## The task
Will you extract the entries word for word? Images should not appear in the copy.

## Source information
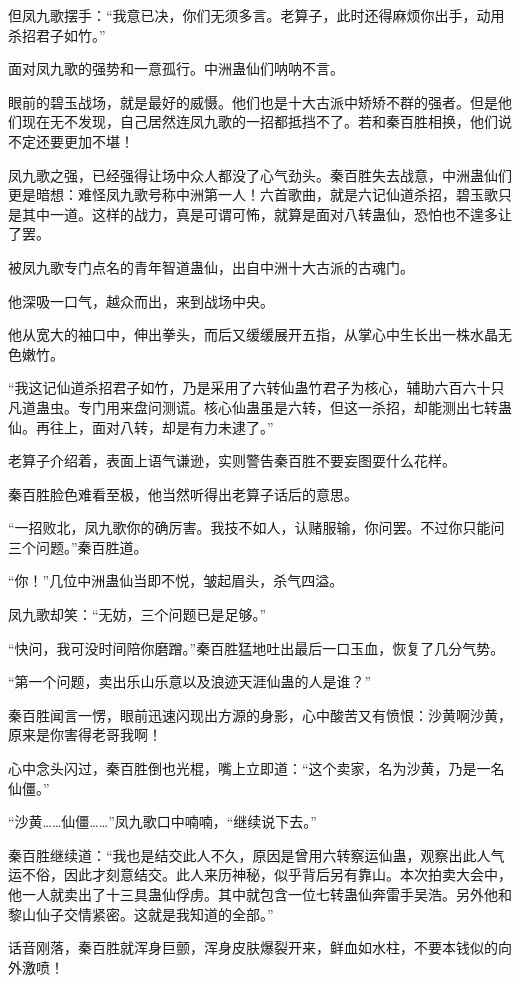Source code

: \begin{this_body}
但凤九歌摆手：“我意已决，你们无须多言。老算子，此时还得麻烦你出手，动用杀招君子如竹。”

面对凤九歌的强势和一意孤行。中洲蛊仙们呐呐不言。

眼前的碧玉战场，就是最好的威慑。他们也是十大古派中矫矫不群的强者。但是他们现在无不发现，自己居然连凤九歌的一招都抵挡不了。若和秦百胜相换，他们说不定还要更加不堪！

凤九歌之强，已经强得让场中众人都没了心气劲头。秦百胜失去战意，中洲蛊仙们更是暗想：难怪凤九歌号称中洲第一人！六首歌曲，就是六记仙道杀招，碧玉歌只是其中一道。这样的战力，真是可谓可怖，就算是面对八转蛊仙，恐怕也不遑多让了罢。

被凤九歌专门点名的青年智道蛊仙，出自中洲十大古派的古魂门。

他深吸一口气，越众而出，来到战场中央。

他从宽大的袖口中，伸出拳头，而后又缓缓展开五指，从掌心中生长出一株水晶无色嫩竹。

“我这记仙道杀招君子如竹，乃是采用了六转仙蛊竹君子为核心，辅助六百六十只凡道蛊虫。专门用来盘问测谎。核心仙蛊虽是六转，但这一杀招，却能测出七转蛊仙。再往上，面对八转，却是有力未逮了。”

老算子介绍着，表面上语气谦逊，实则警告秦百胜不要妄图耍什么花样。

秦百胜脸色难看至极，他当然听得出老算子话后的意思。

“一招败北，凤九歌你的确厉害。我技不如人，认赌服输，你问罢。不过你只能问三个问题。”秦百胜道。

“你！”几位中洲蛊仙当即不悦，皱起眉头，杀气四溢。

凤九歌却笑：“无妨，三个问题已是足够。”

“快问，我可没时间陪你磨蹭。”秦百胜猛地吐出最后一口玉血，恢复了几分气势。

“第一个问题，卖出乐山乐意以及浪迹天涯仙蛊的人是谁？”

秦百胜闻言一愣，眼前迅速闪现出方源的身影，心中酸苦又有愤恨：沙黄啊沙黄，原来是你害得老哥我啊！

心中念头闪过，秦百胜倒也光棍，嘴上立即道：“这个卖家，名为沙黄，乃是一名仙僵。”

“沙黄……仙僵……”凤九歌口中喃喃，“继续说下去。”

秦百胜继续道：“我也是结交此人不久，原因是曾用六转察运仙蛊，观察出此人气运不俗，因此才刻意结交。此人来历神秘，似乎背后另有靠山。本次拍卖大会中，他一人就卖出了十三具蛊仙俘虏。其中就包含一位七转蛊仙奔雷手吴浩。另外他和黎山仙子交情紧密。这就是我知道的全部。”

话音刚落，秦百胜就浑身巨颤，浑身皮肤爆裂开来，鲜血如水柱，不要本钱似的向外激喷！


\end{this_body}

## Task output
Source code

: \begin{this_body}
但凤九歌摆手：“我意已决，你们无须多言。老算子，此时还得麻烦你出手，动用杀招君子如竹。”

面对凤九歌的强势和一意孤行。中洲蛊仙们呐呐不言。

眼前的碧玉战场，就是最好的威慑。他们也是十大古派中矫矫不群的强者。但是他们现在无不发现，自己居然连凤九歌的一招都抵挡不了。若和秦百胜相换，他们说不定还要更加不堪！

凤九歌之强，已经强得让场中众人都没了心气劲头。秦百胜失去战意，中洲蛊仙们更是暗想：难怪凤九歌号称中洲第一人！六首歌曲，就是六记仙道杀招，碧玉歌只是其中一道。这样的战力，真是可谓可怖，就算是面对八转蛊仙，恐怕也不遑多让了罢。

被凤九歌专门点名的青年智道蛊仙，出自中洲十大古派的古魂门。

他深吸一口气，越众而出，来到战场中央。

他从宽大的袖口中，伸出拳头，而后又缓缓展开五指，从掌心中生长出一株水晶无色嫩竹。

“我这记仙道杀招君子如竹，乃是采用了六转仙蛊竹君子为核心，辅助六百六十只凡道蛊虫。专门用来盘问测谎。核心仙蛊虽是六转，但这一杀招，却能测出七转蛊仙。再往上，面对八转，却是有力未逮了。”

老算子介绍着，表面上语气谦逊，实则警告秦百胜不要妄图耍什么花样。

秦百胜脸色难看至极，他当然听得出老算子话后的意思。

“一招败北，凤九歌你的确厉害。我技不如人，认赌服输，你问罢。不过你只能问三个问题。”秦百胜道。

“你！”几位中洲蛊仙当即不悦，皱起眉头，杀气四溢。

凤九歌却笑：“无妨，三个问题已是足够。”

“快问，我可没时间陪你磨蹭。”秦百胜猛地吐出最后一口玉血，恢复了几分气势。

“第一个问题，卖出乐山乐意以及浪迹天涯仙蛊的人是谁？”

秦百胜闻言一愣，眼前迅速闪现出方源的身影，心中酸苦又有愤恨：沙黄啊沙黄，原来是你害得老哥我啊！

心中念头闪过，秦百胜倒也光棍，嘴上立即道：“这个卖家，名为沙黄，乃是一名仙僵。”

“沙黄……仙僵……”凤九歌口中喃喃，“继续说下去。”

秦百胜继续道：“我也是结交此人不久，原因是曾用六转察运仙蛊，观察出此人气运不俗，因此才刻意结交。此人来历神秘，似乎背后另有靠山。本次拍卖大会中，他一人就卖出了十三具蛊仙俘虏。其中就包含一位七转蛊仙奔雷手吴浩。另外他和黎山仙子交情紧密。这就是我知道的全部。”

话音刚落，秦百胜就浑身巨颤，浑身皮肤爆裂开来，鲜血如水柱，不要本钱似的向外激喷！


\end{this_body}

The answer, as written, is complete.